* WHAT TO DO:
All lines with the word "height" must be pulled from the entries below.

* DATA EXTRACT:
========
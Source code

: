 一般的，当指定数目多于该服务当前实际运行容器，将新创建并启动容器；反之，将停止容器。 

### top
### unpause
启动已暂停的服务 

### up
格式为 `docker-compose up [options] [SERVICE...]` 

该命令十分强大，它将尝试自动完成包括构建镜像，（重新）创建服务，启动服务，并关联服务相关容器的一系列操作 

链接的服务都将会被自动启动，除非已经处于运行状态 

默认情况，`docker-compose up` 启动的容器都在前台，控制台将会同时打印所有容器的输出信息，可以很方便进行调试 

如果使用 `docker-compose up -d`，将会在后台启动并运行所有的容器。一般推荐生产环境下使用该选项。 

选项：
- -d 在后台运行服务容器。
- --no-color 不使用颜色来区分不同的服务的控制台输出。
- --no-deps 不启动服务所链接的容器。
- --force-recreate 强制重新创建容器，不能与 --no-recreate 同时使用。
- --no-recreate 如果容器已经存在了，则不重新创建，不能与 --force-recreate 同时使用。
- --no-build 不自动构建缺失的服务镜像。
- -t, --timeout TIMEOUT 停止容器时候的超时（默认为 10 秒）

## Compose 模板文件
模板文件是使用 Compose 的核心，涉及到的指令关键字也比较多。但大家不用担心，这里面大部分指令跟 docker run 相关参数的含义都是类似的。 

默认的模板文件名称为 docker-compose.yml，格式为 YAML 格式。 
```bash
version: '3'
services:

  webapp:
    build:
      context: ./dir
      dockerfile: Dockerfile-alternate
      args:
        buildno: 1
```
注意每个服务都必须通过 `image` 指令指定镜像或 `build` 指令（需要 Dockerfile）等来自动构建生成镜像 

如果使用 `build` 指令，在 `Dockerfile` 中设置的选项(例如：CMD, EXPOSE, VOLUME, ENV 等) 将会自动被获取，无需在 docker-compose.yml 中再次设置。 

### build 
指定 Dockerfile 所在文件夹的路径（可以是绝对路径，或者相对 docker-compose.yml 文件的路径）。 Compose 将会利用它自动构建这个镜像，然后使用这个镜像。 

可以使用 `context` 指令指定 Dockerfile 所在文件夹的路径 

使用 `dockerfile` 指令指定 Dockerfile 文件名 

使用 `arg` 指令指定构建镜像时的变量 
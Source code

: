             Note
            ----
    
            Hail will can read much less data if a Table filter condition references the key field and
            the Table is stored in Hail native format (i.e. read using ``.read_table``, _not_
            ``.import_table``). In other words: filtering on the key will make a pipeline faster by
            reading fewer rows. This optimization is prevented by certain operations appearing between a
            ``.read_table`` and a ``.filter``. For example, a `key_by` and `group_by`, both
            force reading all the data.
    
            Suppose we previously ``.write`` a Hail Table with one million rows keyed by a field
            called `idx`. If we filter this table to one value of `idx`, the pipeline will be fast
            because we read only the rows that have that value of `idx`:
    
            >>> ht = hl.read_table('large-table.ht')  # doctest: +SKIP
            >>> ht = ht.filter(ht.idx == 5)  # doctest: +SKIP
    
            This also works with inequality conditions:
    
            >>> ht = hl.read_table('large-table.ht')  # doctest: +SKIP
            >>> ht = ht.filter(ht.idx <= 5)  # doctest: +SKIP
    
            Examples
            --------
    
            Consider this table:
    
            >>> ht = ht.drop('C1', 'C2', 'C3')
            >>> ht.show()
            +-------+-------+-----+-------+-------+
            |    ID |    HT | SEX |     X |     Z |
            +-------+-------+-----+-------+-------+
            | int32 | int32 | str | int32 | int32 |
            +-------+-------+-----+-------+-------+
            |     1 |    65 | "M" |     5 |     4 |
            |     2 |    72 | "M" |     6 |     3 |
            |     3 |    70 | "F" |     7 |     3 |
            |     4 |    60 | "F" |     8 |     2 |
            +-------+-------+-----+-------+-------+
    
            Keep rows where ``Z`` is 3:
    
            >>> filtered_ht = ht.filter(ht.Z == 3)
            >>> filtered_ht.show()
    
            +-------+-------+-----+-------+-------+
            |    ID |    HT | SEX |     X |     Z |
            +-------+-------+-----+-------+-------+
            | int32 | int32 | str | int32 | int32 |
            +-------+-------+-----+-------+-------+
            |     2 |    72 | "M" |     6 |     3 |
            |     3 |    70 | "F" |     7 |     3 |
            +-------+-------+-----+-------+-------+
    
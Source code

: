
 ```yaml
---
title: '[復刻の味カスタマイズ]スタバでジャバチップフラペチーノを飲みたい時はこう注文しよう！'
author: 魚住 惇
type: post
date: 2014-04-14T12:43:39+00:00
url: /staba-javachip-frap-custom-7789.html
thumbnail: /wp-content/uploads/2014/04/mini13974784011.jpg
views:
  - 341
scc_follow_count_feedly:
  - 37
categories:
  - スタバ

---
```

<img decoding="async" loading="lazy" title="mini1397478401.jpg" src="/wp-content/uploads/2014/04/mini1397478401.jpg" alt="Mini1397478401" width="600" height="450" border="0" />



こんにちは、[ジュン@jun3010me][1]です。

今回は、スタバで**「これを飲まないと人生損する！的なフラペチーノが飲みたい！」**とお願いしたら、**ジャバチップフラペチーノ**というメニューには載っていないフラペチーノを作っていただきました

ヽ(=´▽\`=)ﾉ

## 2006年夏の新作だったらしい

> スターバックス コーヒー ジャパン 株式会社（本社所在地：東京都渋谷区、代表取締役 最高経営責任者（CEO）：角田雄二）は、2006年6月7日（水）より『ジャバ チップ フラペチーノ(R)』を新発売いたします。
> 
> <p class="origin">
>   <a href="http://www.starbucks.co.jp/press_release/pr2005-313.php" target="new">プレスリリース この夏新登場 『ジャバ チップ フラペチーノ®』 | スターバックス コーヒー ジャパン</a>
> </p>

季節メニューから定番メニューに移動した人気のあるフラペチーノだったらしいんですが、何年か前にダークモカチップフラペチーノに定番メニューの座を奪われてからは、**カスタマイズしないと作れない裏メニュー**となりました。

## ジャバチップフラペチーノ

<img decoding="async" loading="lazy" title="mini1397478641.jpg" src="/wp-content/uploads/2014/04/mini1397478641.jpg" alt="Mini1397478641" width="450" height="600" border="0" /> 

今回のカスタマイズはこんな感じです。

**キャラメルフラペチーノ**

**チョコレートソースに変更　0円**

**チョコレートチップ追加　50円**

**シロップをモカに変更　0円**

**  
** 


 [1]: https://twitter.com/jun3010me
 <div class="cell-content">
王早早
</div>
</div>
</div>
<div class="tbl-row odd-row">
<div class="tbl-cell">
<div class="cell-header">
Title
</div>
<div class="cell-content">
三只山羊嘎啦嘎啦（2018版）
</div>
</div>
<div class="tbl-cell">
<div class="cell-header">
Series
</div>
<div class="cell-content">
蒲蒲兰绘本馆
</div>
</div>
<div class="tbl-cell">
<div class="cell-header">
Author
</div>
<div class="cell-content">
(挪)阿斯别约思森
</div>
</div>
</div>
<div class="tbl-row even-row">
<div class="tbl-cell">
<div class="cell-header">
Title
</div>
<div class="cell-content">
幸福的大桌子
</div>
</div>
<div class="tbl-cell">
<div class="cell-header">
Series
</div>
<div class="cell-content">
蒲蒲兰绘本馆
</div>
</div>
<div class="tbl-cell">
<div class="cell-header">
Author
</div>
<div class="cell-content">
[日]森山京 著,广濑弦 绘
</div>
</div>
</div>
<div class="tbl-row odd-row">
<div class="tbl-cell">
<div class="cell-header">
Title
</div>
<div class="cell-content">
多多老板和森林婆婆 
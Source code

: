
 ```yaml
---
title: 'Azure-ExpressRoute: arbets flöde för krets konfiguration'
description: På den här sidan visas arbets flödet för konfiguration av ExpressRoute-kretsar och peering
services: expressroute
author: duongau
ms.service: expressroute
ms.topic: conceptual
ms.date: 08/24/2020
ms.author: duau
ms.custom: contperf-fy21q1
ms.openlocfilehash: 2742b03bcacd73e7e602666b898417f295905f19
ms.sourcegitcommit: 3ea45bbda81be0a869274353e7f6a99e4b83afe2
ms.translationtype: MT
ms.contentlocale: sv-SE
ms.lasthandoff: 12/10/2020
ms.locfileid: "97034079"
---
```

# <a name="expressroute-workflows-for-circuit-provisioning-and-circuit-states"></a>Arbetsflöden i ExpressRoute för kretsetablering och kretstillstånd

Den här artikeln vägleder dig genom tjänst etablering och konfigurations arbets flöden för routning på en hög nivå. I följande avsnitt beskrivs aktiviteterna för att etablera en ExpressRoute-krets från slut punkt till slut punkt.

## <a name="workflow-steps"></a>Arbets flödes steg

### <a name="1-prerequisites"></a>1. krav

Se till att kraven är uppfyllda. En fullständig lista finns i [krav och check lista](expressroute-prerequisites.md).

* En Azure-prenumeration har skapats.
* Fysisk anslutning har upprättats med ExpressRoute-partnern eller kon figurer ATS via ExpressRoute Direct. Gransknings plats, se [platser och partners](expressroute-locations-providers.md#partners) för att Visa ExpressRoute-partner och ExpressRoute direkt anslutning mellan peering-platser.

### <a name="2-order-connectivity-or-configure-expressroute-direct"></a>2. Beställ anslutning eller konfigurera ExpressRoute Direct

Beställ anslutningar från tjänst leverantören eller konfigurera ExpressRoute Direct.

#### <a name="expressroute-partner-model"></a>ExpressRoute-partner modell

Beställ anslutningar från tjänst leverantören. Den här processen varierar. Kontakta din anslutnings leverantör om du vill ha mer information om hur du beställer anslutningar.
========
* ANSWER TO THE PROBLEM:
<img decoding="async" loading="lazy" title="mini1397478401.jpg" src="/wp-content/uploads/2014/04/mini1397478401.jpg" alt="Mini1397478401" width="600" height="450" border="0" />
<img decoding="async" loading="lazy" title="mini1397478641.jpg" src="/wp-content/uploads/2014/04/mini1397478641.jpg" alt="Mini1397478641" width="450" height="600" border="0" /> 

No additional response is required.